[Work instruction]:
Where "visualbasic" occurs in a line of the entries below, copy that line.

[Items listed in a dataset]
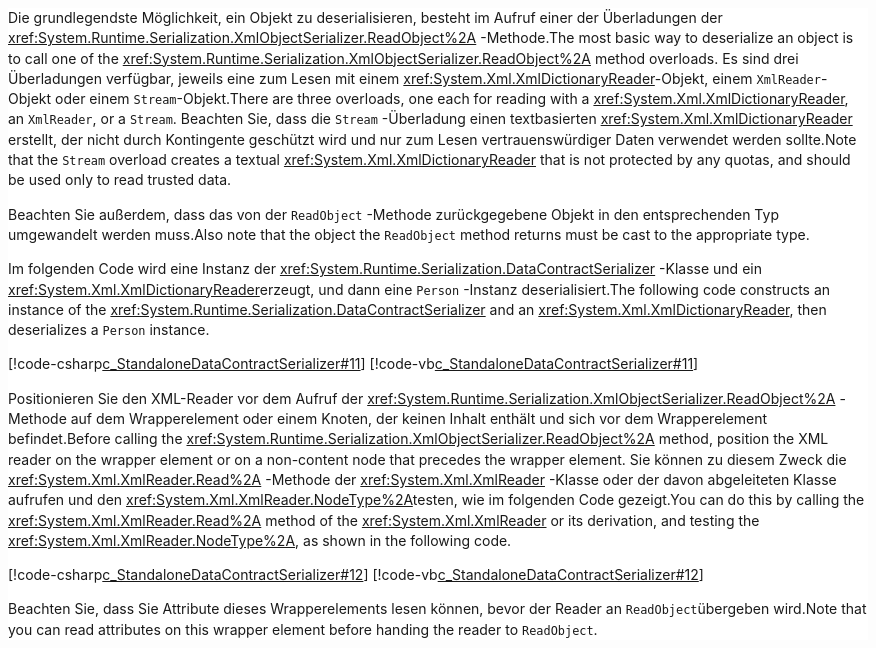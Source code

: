 <span data-ttu-id="87c62-226">Die grundlegendste Möglichkeit, ein Objekt zu deserialisieren, besteht im Aufruf einer der Überladungen der <xref:System.Runtime.Serialization.XmlObjectSerializer.ReadObject%2A> -Methode.</span><span class="sxs-lookup"><span data-stu-id="87c62-226">The most basic way to deserialize an object is to call one of the <xref:System.Runtime.Serialization.XmlObjectSerializer.ReadObject%2A> method overloads.</span></span> <span data-ttu-id="87c62-227">Es sind drei Überladungen verfügbar, jeweils eine zum Lesen mit einem <xref:System.Xml.XmlDictionaryReader>-Objekt, einem `XmlReader`-Objekt oder einem `Stream`-Objekt.</span><span class="sxs-lookup"><span data-stu-id="87c62-227">There are three overloads, one each for reading with a <xref:System.Xml.XmlDictionaryReader>, an `XmlReader`, or a `Stream`.</span></span> <span data-ttu-id="87c62-228">Beachten Sie, dass die `Stream` -Überladung einen textbasierten <xref:System.Xml.XmlDictionaryReader> erstellt, der nicht durch Kontingente geschützt wird und nur zum Lesen vertrauenswürdiger Daten verwendet werden sollte.</span><span class="sxs-lookup"><span data-stu-id="87c62-228">Note that the `Stream` overload creates a textual <xref:System.Xml.XmlDictionaryReader> that is not protected by any quotas, and should be used only to read trusted data.</span></span>  
  
 <span data-ttu-id="87c62-229">Beachten Sie außerdem, dass das von der `ReadObject` -Methode zurückgegebene Objekt in den entsprechenden Typ umgewandelt werden muss.</span><span class="sxs-lookup"><span data-stu-id="87c62-229">Also note that the object the `ReadObject` method returns must be cast to the appropriate type.</span></span>  
  
 <span data-ttu-id="87c62-230">Im folgenden Code wird eine Instanz der <xref:System.Runtime.Serialization.DataContractSerializer> -Klasse und ein <xref:System.Xml.XmlDictionaryReader>erzeugt, und dann eine `Person` -Instanz deserialisiert.</span><span class="sxs-lookup"><span data-stu-id="87c62-230">The following code constructs an instance of the <xref:System.Runtime.Serialization.DataContractSerializer> and an <xref:System.Xml.XmlDictionaryReader>, then deserializes a `Person` instance.</span></span>  
  
 [!code-csharp[c_StandaloneDataContractSerializer#11](../../../../samples/snippets/csharp/VS_Snippets_CFX/c_standalonedatacontractserializer/cs/source.cs#11)]
 [!code-vb[c_StandaloneDataContractSerializer#11](../../../../samples/snippets/visualbasic/VS_Snippets_CFX/c_standalonedatacontractserializer/vb/source.vb#11)]  
  
 <span data-ttu-id="87c62-231">Positionieren Sie den XML-Reader vor dem Aufruf der <xref:System.Runtime.Serialization.XmlObjectSerializer.ReadObject%2A> -Methode auf dem Wrapperelement oder einem Knoten, der keinen Inhalt enthält und sich vor dem Wrapperelement befindet.</span><span class="sxs-lookup"><span data-stu-id="87c62-231">Before calling the <xref:System.Runtime.Serialization.XmlObjectSerializer.ReadObject%2A> method, position the XML reader on the wrapper element or on a non-content node that precedes the wrapper element.</span></span> <span data-ttu-id="87c62-232">Sie können zu diesem Zweck die <xref:System.Xml.XmlReader.Read%2A> -Methode der <xref:System.Xml.XmlReader> -Klasse oder der davon abgeleiteten Klasse aufrufen und den <xref:System.Xml.XmlReader.NodeType%2A>testen, wie im folgenden Code gezeigt.</span><span class="sxs-lookup"><span data-stu-id="87c62-232">You can do this by calling the <xref:System.Xml.XmlReader.Read%2A> method of the <xref:System.Xml.XmlReader> or its derivation, and testing the <xref:System.Xml.XmlReader.NodeType%2A>, as shown in the following code.</span></span>  
  
 [!code-csharp[c_StandaloneDataContractSerializer#12](../../../../samples/snippets/csharp/VS_Snippets_CFX/c_standalonedatacontractserializer/cs/source.cs#12)]
 [!code-vb[c_StandaloneDataContractSerializer#12](../../../../samples/snippets/visualbasic/VS_Snippets_CFX/c_standalonedatacontractserializer/vb/source.vb#12)]  
  
 <span data-ttu-id="87c62-233">Beachten Sie, dass Sie Attribute dieses Wrapperelements lesen können, bevor der Reader an `ReadObject`übergeben wird.</span><span class="sxs-lookup"><span data-stu-id="87c62-233">Note that you can read attributes on this wrapper element before handing the reader to `ReadObject`.</span></span>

[The completed task]:
 [!code-vb[c_StandaloneDataContractSerializer#11](../../../../samples/snippets/visualbasic/VS_Snippets_CFX/c_standalonedatacontractserializer/vb/source.vb#11)]  
 [!code-vb[c_StandaloneDataContractSerializer#12](../../../../samples/snippets/visualbasic/VS_Snippets_CFX/c_standalonedatacontractserializer/vb/source.vb#12)]  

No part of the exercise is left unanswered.